Materials & Chemicals
Carbon Nanotube Schottky Barrier Photovoltaic Device
WARF: P04002US
Inventors: Max Lagally, Todd Narkis, Matt Marcus, Mark Eriksson
The Wisconsin Alumni Research Foundation (WARF) is seeking commercial partners interested in developing a cost- and energy-efficient photovoltaic cell that uses carbon nanotubes as the photoconducting material.
Overview
Photovoltaic cells convert sunlight directly into electricity through the interaction of photons and electrons within a photoconducting material. To create a photovoltaic cell, a photoconducting material such as silicon is joined by electrical contacts to form a junction; then, photons striking the cell dislodge mismatched electrons, creating a current as the electrons move across the junction. Today’s photoconducting materials are either expensive or lack efficiency, so that solar cell energy is not competitive with commercial power.
The Invention
UW-Madison researchers have developed a cost- and energy-efficient photovoltaic cell that uses carbon nanotubes as the photoconducting material. Unlike semiconductor materials, carbon nanotubes absorb different spectra of light depending on the diameter and chirality of each tube. A variety of nanotube sizes and chiralities can be used within a photovoltaic array to significantly increase the efficiency over current technologies.

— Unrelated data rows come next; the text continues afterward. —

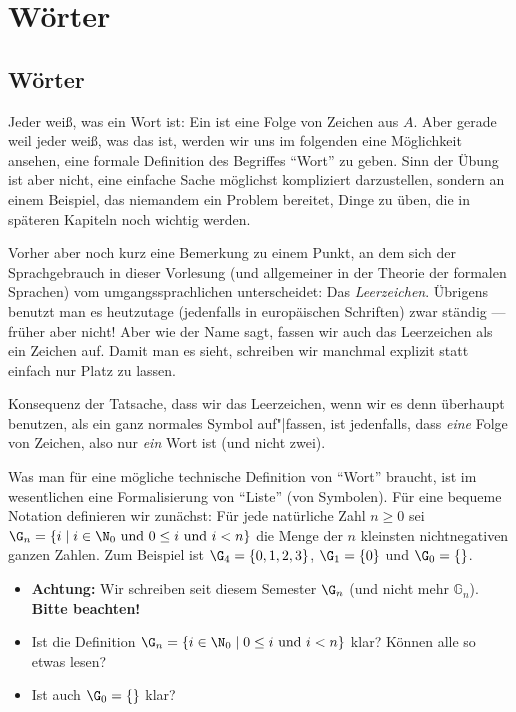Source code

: \Tut\chapter{W\"orter}
\label{k:woerter}

\Tut\section{W\"orter}

Jeder weiß, was ein Wort ist: Ein  ist eine Folge von Zeichen aus $A$.  Aber gerade
weil jeder weiß, was das ist, werden wir uns im folgenden eine
Möglichkeit ansehen, eine formale Definition des Begriffes "`Wort"' zu
geben. Sinn der Übung ist aber nicht, eine einfache Sache möglichst
kompliziert darzustellen, sondern an einem Beispiel, das niemandem ein
Problem bereitet, Dinge zu üben, die in späteren Kapiteln noch
wichtig werden.

Vorher aber noch kurz eine Bemerkung zu einem Punkt, an dem sich der
Sprachgebrauch in dieser Vorlesung (und allgemeiner in der Theorie der
formalen Sprachen) vom umgangssprachlichen unterscheidet: Das
\emph{Leerzeichen}.  Übrigens benutzt man es heutzutage (jedenfalls
\zB in europäischen Schriften) zwar ständig --- früher aber nicht!
Aber wie der Name sagt, fassen wir auch das Leerzeichen als ein
Zeichen auf. Damit man es sieht, schreiben wir manchmal explizit
 statt einfach nur Platz zu lassen.

Konsequenz der Tatsache, dass wir das Leerzeichen, wenn wir es denn
überhaupt benutzen, als ein ganz normales Symbol auf"|fassen, ist
jedenfalls, dass \zB {}
\emph{eine} Folge von Zeichen, also nur \emph{ein} Wort ist (und nicht
zwei).

Was man für eine mögliche technische Definition von "`Wort"' braucht,
ist im wesentlichen eine Formalisierung von "`Liste"' (von Symbolen).
Für eine bequeme Notation definieren wir zunächst: Für jede natürliche
Zahl $n\geq 0$ sei
$\G_n = \{i\mid i\in \N_0 \text{ und } 0\leq i \text{ und } i< n\}$
die Menge der $n$ kleinsten nichtnegativen ganzen Zahlen. Zum Beispiel
ist $\G_4=\{0,1,2,3\}$, $\G_1=\{0\}$ und $\G_0=\{\}$.
%
\begin{tutorium}
  \begin{itemize}
  \item \textbf{Achtung:} Wir schreiben seit diesem Semester $\G_n$
    (und nicht mehr $\mathbb{G}_n$). \textbf{Bitte beachten!}
  \item Ist die Definition $\G_n= \{i\in \N_0 \mid 0\leq i  \text{ und }  i<
    n\}$ klar? Können alle so etwas lesen?
  \item Ist auch $\G_0=\{\}$ klar?
  \end{itemize}
\end{tutorium}

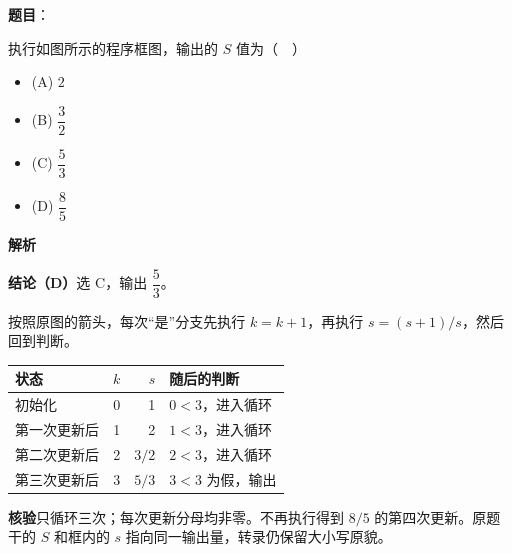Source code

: \begin{answer}

\textbf{题目}：

执行如图所示的程序框图，输出的 $S$ 值为（　）
\nopagebreak[4]
\begin{center}\end{center}
\nopagebreak[4]
\begin{itemize}
\item (A) $2$
\item (B) $\dfrac32$
\item (C) $\dfrac53$
\item (D) $\dfrac85$
\end{itemize}

\textbf{解析}

\textbf{结论（D）}选 C，输出 $\dfrac53$。

按照原图的箭头，每次“是”分支先执行 $k=k+1$，再执行 $s=(s+1)/s$，然后回到判断。

\begin{center}
\begin{tabular}{lrrl}
\toprule
状态 & $k$ & $s$ & 随后的判断 \\
\midrule
初始化 & 0 & 1 & $0<3$，进入循环 \\
第一次更新后 & 1 & 2 & $1<3$，进入循环 \\
第二次更新后 & 2 & $3/2$ & $2<3$，进入循环 \\
第三次更新后 & 3 & $5/3$ & $3<3$ 为假，输出 \\
\bottomrule
\end{tabular}
\end{center}

\textbf{核验}只循环三次；每次更新分母均非零。不再执行得到 $8/5$ 的第四次更新。原题干的 $S$ 和框内的 $s$ 指向同一输出量，转录仍保留大小写原貌。


\end{answer}
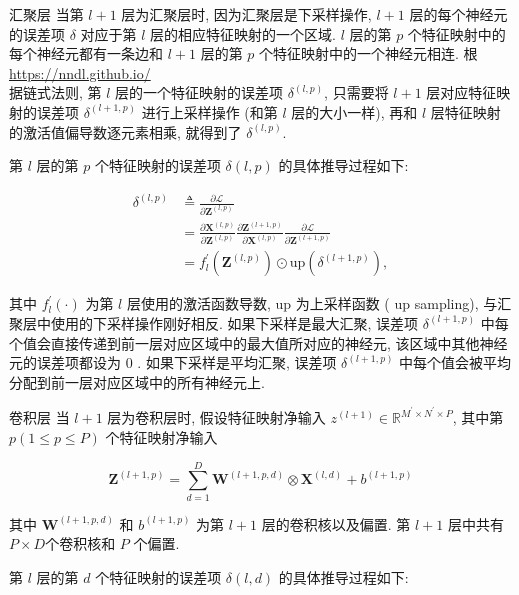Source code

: \documentclass[10pt]{article}
\begin{document}
汇聚层 当第 $l+1$ 层为汇聚层时, 因为汇聚层是下采样操作, $l+1$ 层的每个神经元的误差项 $\delta$ 对应于第 $l$ 层的相应特征映射的一个区域. $l$ 层的第 $p$ 个特征映射中的每个神经元都有一条边和 $l+1$ 层的第 $p$ 个特征映射中的一个神经元相连. 根 \href{https://nndl.github.io/}{https://nndl.github.io/}\\
据链式法则, 第 $l$ 层的一个特征映射的误差项 $\delta^{(l, p)}$, 只需要将 $l+1$ 层对应特征映射的误差项 $\delta^{(l+1, p)}$ 进行上采样操作 (和第 $l$ 层的大小一样), 再和 $l$ 层特征映射的激活值偏导数逐元素相乘, 就得到了 $\delta^{(l, p)}$.

第 $l$ 层的第 $p$ 个特征映射的误差项 $\delta(l, p)$ 的具体推导过程如下:


\begin{align*}
\delta^{(l, p)} & \triangleq \frac{\partial \mathcal{L}}{\partial \boldsymbol{Z}^{(l, p)}}  \tag{5.32}\\
& =\frac{\partial \boldsymbol{X}^{(l, p)}}{\partial \boldsymbol{Z}^{(l, p)}} \frac{\partial \boldsymbol{Z}^{(l+1, p)}}{\partial \boldsymbol{X}^{(l, p)}} \frac{\partial \mathcal{L}}{\partial \boldsymbol{Z}^{(l+1, p)}}  \tag{5.33}\\
& =f_{l}^{\prime}\left(\boldsymbol{Z}^{(l, p)}\right) \odot \mathrm{up}\left(\delta^{(l+1, p)}\right), \tag{5.34}
\end{align*}


其中 $f_{l}^{\prime}(\cdot)$ 为第 $l$ 层使用的激活函数导数, up 为上采样函数 ( up sampling), 与汇聚层中使用的下采样操作刚好相反. 如果下采样是最大汇聚, 误差项 $\delta^{(l+1, p)}$ 中每个值会直接传递到前一层对应区域中的最大值所对应的神经元, 该区域中其他神经元的误差项都设为 0 . 如果下采样是平均汇聚, 误差项 $\delta^{(l+1, p)}$ 中每个值会被平均分配到前一层对应区域中的所有神经元上.

卷积层 当 $l+1$ 层为卷积层时, 假设特征映射净输入 $z^{(l+1)} \in \mathbb{R}^{M^{\prime} \times N^{\prime} \times P}$, 其中第 $p(1 \leq p \leq P)$ 个特征映射净输入


\begin{equation*}
\boldsymbol{Z}^{(l+1, p)}=\sum_{d=1}^{D} \boldsymbol{W}^{(l+1, p, d)} \otimes \boldsymbol{X}^{(l, d)}+b^{(l+1, p)} \tag{5.35}
\end{equation*}


其中 $\boldsymbol{W}^{(l+1, p, d)}$ 和 $b^{(l+1, p)}$ 为第 $l+1$ 层的卷积核以及偏置. 第 $l+1$ 层中共有 $P \times D$个卷积核和 $P$ 个偏置.

第 $l$ 层的第 $d$ 个特征映射的误差项 $\delta(l, d)$ 的具体推导过程如下:
\end{document}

The invention also includes a novel method of manufacturing the nanotube array. Normally, nanotubes are grown with a catalyst and preserved in a fluid, which the end user must go through several steps to remove. The nanotubes described here can be grown and then directly attached to the array surface.
Because large numbers of nanotubes are needed to generate current efficiently, they are attached in a dense, but random arrangement. After the nanotubes are deposited on the surface, the metallic contacts from which the current is gathered are applied in a uniform grid over the nanotubes.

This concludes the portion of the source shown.